Configuration Options
- Step name: Defines a name for the step. Provide a meaningful name so that users editing the pipeline can easily identify the purpose of this step.
-
Columns: Specifies which columns to transform.
- Only columns with string data types can be selected for this transformation.
- The listed columns correspond to those in the dataset inspection table.
- Use the dropdown to select or clear checkboxes next to column names.
- Language: Selects the language used for month and day names. This affects parsing and formatting behaviour.
- Country: Determines the locale for formatting the date.

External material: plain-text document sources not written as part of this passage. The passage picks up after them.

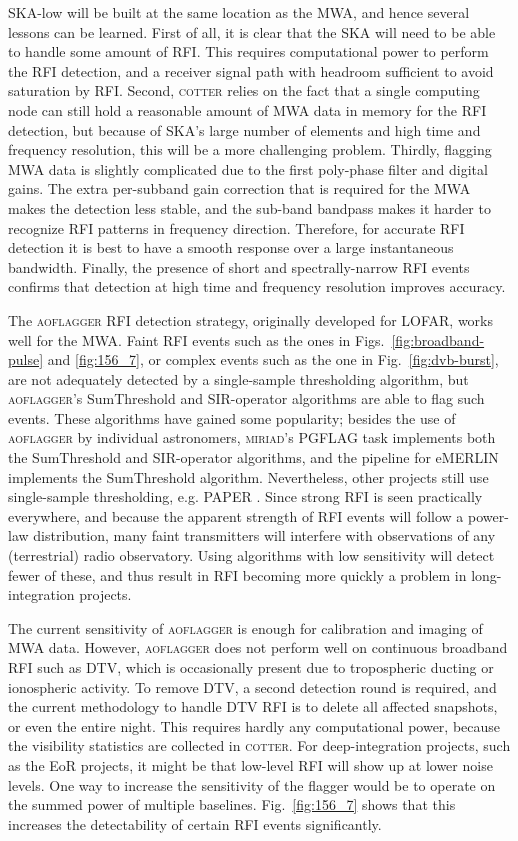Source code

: \documentclass{pasa}
\begin{document}
SKA-low will be built at the same location as the MWA, and hence several lessons can be learned. First of all, it is clear that the SKA will need to be able to handle some amount of RFI. This requires computational power to perform the RFI detection, and a receiver signal path with headroom sufficient to avoid saturation by RFI. Second, \textsc{cotter} relies on the fact that a single computing node can still hold a reasonable amount of MWA data in memory for the RFI detection, but because of SKA's large number of elements and high time and frequency resolution, this will be a more challenging problem. Thirdly, flagging MWA data is slightly complicated due to the first poly-phase filter and digital gains. The extra per-subband gain correction that is required for the MWA makes the detection less stable, and the sub-band bandpass makes it harder to recognize RFI patterns in frequency direction. Therefore, for accurate RFI detection it is best to have a smooth response over a large instantaneous bandwidth. Finally, the presence of short and spectrally-narrow RFI events confirms that detection at high time and frequency resolution improves accuracy.

The \textsc{aoflagger} RFI detection strategy, originally developed for LOFAR, works well for the MWA. Faint RFI events such as the ones in Figs.~\ref{fig:broadband-pulse} and \ref{fig:156_7}, or complex events such as the one in Fig.~\ref{fig:dvb-burst}, are not adequately detected by a single-sample thresholding algorithm, but \textsc{aoflagger}'s SumThreshold and SIR-operator algorithms are able to flag such events. These algorithms have gained some popularity; besides the use of \textsc{aoflagger} by individual astronomers, \textsc{miriad}'s PGFLAG task implements both the SumThreshold and SIR-operator algorithms, and the pipeline for eMERLIN \citep{serpent-peck-2013} implements the SumThreshold algorithm. Nevertheless, other projects still use single-sample thresholding, e.g. PAPER \citep{parsons-paper-eorlimit-2014}. Since strong RFI is seen practically everywhere, and because the apparent strength of RFI events will follow a power-law distribution, many faint transmitters will interfere with observations of any (terrestrial) radio observatory. Using algorithms with low sensitivity will detect fewer of these, and thus result in RFI becoming more quickly a problem in long-integration projects.

The current sensitivity of \textsc{aoflagger} is enough for calibration and imaging of MWA data. However, \textsc{aoflagger} does not perform well on continuous broadband RFI such as DTV, which is occasionally present due to tropospheric ducting or ionospheric activity. To remove DTV, a second detection round is required, and the current methodology to handle DTV RFI is to delete all affected snapshots, or even the entire night. This requires hardly any computational power, because the visibility statistics are collected in \textsc{cotter}. For deep-integration projects, such as the EoR projects, it might be that low-level RFI will show up at lower noise levels. One way to increase the sensitivity of the flagger would be to operate on the summed power of multiple baselines. Fig.~\ref{fig:156_7} shows that this increases the detectability of certain RFI events significantly. 
\end{document}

It affects the way dates are interpreted and standardized, especially for formats that differ between regions (e.g., MM/DD/YYYY vs DD/MM/YYYY).
- Format: Specifies the standardized date format to apply to the selected columns. The format you choose should align with your selected language and country settings. Example: EEEE, MMMM d, y → Thursday, July 3, 2025
-
Year Cut-off for Two-Digit Year: Defines how to interpret years
represented with only two digits (e.g., 55). When parsing dates where
the year is specified with two digits (e.g., 01/01/55), the year
cut-off determines whether this is interpreted as 1955 or 2055. You
can configure this behaviour using one of two methods.
- Current Year Method: Uses the current year’s last two digits
as the cut-off value.
- Any two-digit year less than or equal to the cut-off is interpreted as 21st century (20XX).
- Any two-digit year greater than the cut-off is interpreted as 20th century (19XX).
- Example: If the current year is 2025: 00–25 → 20XX (e.g., 25 → 2025) and 26–99 → 19XX (e.g., 26 → 1926)
- Custom Method:You manually define a custom cut-off value between 0 and 99 using a slider. This gives precise control over how two-digit years are interpreted. Example: If you set the cut-off to 58: 00–58 → 20XX (e.g., 55 → 2055) and 59–99 → 19XX (e.g., 60 → 1960)
- Current Year Method: Uses the current year’s last two digits
as the cut-off value.
Note:
- If dates in your input data include years in two-digit format, it’s important to configure the Year cut-off correctly to avoid misinterpretation across centuries.
- Only string-type columns are allowed for this transformation.
- Be consistent with language, country, and format settings to avoid parsing errors.